Wheels are mounted on their own force measuring systems, external to and not touching the model. They run on the moving belt and are supported by rollers beneath the belt to prevent a local heat buildup due to friction. Their drag forces are measured by their mounting system, but lift forces can be taken only via their support rollers which do not provide a precision measurement due to the presence of the belt.

Data from the sensors is multiplexed, the model being one node of a network that forms the data and control systems for the whole tunnel complex. The streamlined support strut, locating the model to the roof of the tunnel, houses the power and data wiring loom and the duct for the ejector air. A typical test run will involve the 30-40 test points needed to compute an aeromap of ride heights and will take approximately 20 minutes. The whole control of the tunnel and test is pre-programmed into the central computer. Fan startup, airspeed, moving ground startup, belt speed, boundary layer control, belt suction, air temperature, model position, force and pressure data sampling, tunnel shutdown, data analysis, and plotting are all computer controlled via the network. Test results are available seconds after a run, enabling aerodynamicists to make judgements about results prior to subsequent tests."

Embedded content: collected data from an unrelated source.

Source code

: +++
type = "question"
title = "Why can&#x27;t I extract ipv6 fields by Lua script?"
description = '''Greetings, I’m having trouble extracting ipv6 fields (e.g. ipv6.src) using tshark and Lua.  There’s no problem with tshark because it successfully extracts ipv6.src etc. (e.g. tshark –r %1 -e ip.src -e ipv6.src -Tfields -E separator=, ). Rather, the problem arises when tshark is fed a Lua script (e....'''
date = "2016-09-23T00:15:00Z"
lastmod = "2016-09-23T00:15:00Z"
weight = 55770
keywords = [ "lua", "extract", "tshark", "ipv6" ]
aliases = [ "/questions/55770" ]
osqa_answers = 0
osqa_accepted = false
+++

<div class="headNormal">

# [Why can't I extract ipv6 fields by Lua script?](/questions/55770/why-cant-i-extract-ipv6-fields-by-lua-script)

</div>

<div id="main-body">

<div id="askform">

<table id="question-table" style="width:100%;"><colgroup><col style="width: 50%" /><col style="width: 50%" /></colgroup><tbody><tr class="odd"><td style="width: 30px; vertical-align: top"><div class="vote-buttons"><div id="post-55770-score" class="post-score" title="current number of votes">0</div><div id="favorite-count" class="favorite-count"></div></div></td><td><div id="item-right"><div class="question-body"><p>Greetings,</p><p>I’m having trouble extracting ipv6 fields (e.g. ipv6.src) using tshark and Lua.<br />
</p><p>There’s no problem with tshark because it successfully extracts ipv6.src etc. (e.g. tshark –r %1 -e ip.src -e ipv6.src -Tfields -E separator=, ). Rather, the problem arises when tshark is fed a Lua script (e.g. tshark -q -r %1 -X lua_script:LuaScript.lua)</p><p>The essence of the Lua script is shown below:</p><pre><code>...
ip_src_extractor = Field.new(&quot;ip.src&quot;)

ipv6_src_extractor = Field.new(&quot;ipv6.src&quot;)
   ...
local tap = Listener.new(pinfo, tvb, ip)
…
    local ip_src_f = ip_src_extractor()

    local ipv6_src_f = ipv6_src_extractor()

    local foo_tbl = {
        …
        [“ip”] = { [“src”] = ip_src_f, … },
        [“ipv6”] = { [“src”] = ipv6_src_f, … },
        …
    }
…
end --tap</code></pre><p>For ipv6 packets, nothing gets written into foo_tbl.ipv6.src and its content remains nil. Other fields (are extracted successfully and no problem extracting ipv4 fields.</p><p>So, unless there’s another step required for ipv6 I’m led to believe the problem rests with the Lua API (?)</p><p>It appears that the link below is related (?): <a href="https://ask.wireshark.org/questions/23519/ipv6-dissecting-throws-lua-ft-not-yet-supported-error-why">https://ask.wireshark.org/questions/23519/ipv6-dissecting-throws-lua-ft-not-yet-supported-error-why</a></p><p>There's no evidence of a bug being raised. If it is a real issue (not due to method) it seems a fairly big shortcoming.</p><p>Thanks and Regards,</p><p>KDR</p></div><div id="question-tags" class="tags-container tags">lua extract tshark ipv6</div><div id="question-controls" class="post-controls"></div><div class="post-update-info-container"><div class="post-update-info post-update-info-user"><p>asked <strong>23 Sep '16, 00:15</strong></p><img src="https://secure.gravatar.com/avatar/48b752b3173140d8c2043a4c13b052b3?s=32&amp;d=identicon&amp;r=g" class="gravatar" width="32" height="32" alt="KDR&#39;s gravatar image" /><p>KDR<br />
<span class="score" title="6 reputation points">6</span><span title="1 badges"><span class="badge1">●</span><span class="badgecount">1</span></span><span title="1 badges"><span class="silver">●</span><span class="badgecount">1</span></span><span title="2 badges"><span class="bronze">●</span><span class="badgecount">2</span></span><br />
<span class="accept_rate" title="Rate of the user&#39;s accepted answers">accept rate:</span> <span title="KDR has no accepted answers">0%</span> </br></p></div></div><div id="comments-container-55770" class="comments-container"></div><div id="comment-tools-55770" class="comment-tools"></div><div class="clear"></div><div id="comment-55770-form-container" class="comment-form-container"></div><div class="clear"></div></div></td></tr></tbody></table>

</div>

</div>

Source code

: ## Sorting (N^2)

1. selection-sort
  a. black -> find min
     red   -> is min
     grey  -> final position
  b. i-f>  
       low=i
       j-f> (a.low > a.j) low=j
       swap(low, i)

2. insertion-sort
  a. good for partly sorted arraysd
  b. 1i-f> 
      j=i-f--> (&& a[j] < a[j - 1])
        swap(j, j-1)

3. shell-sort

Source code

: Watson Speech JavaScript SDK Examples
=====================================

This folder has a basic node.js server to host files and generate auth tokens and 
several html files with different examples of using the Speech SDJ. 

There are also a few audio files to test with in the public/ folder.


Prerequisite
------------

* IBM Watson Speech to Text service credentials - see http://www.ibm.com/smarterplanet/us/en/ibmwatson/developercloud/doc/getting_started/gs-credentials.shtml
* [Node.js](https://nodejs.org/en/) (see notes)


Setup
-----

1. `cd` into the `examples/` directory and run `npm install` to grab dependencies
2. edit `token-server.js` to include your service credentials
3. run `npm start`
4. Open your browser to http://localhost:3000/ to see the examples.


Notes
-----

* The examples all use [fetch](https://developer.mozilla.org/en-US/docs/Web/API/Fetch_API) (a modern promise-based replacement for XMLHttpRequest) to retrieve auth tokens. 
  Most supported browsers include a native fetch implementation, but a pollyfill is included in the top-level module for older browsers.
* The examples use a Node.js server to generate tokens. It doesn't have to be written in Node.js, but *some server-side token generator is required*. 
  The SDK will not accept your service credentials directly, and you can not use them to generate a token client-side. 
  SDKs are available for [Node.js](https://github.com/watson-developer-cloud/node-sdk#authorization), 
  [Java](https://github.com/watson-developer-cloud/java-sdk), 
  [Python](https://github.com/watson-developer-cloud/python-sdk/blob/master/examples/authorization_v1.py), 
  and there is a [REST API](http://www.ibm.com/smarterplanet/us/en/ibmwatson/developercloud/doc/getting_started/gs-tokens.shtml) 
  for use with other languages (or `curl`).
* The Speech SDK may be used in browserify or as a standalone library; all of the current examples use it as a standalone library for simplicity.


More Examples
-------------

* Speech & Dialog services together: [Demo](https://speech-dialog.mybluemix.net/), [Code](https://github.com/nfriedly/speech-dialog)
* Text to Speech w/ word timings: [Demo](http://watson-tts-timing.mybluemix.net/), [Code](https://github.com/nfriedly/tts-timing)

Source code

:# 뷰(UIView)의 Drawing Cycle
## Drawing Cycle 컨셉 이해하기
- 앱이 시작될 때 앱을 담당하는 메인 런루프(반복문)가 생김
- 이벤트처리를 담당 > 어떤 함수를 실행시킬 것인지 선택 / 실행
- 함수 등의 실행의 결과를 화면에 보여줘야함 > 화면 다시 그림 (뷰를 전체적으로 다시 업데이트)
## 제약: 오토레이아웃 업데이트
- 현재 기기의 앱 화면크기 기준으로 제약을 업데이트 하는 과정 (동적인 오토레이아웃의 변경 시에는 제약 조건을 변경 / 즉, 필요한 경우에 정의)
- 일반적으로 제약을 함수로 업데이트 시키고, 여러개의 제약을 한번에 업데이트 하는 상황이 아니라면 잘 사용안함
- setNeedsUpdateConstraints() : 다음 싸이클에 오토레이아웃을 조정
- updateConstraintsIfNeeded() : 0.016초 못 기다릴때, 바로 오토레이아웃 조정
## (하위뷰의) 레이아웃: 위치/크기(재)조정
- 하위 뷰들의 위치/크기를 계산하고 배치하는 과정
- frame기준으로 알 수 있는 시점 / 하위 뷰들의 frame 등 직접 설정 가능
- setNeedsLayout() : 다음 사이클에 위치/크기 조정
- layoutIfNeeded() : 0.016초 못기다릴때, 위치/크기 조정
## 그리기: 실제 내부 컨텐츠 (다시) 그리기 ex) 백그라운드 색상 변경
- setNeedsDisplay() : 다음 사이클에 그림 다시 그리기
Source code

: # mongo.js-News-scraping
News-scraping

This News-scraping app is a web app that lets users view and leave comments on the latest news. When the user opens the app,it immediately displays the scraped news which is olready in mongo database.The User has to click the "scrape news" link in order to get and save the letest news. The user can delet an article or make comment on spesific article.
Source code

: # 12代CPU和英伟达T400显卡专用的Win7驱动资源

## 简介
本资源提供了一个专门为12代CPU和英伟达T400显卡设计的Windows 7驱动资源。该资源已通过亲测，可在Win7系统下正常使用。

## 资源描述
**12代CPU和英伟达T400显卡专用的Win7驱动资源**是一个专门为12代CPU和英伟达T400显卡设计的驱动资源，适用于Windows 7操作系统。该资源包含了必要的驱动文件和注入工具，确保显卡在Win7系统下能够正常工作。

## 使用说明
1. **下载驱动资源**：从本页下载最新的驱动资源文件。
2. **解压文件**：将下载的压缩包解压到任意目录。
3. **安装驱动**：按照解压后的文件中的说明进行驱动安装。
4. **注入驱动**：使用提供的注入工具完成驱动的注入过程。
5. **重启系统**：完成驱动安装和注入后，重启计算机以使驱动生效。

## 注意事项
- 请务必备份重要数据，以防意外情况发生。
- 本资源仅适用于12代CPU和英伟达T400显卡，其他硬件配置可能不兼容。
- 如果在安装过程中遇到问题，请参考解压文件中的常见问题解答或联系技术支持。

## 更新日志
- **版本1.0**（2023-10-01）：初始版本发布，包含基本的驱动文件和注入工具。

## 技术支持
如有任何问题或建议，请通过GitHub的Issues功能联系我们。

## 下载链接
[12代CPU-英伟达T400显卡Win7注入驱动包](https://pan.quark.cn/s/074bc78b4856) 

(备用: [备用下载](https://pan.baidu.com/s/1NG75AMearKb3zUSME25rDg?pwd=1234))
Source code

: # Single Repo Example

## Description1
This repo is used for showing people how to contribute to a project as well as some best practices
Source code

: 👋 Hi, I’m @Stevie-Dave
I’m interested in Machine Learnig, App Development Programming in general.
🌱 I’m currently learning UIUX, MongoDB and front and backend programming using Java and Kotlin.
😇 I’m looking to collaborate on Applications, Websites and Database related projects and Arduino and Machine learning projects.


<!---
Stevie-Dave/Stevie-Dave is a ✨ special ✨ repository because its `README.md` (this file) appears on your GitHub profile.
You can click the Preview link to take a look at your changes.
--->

Full size aeromapping is still done. Since the ban on active suspension, as far as I know the test runs are done with the suspension fixed and only a single test point can thus be measured per run. Runs are done outdoors weather permitting. A very smooth stretch of track is necessary. These results are needed to validate and calibrate the wind tunnel results. An active suspension, or at least active ride height management would be most useful for full size aeromapping, even if the systems cannot be run in official testing sessions or races.

[DOHC]

Originally posted by desmo
The following is an excerpt from Peter Wright's book "Formula 1 Technology", which I recommend all to read:

Agreed. It's a great book. It's easy to read, and has an enormous amount of interesting details, also in a historical perspective.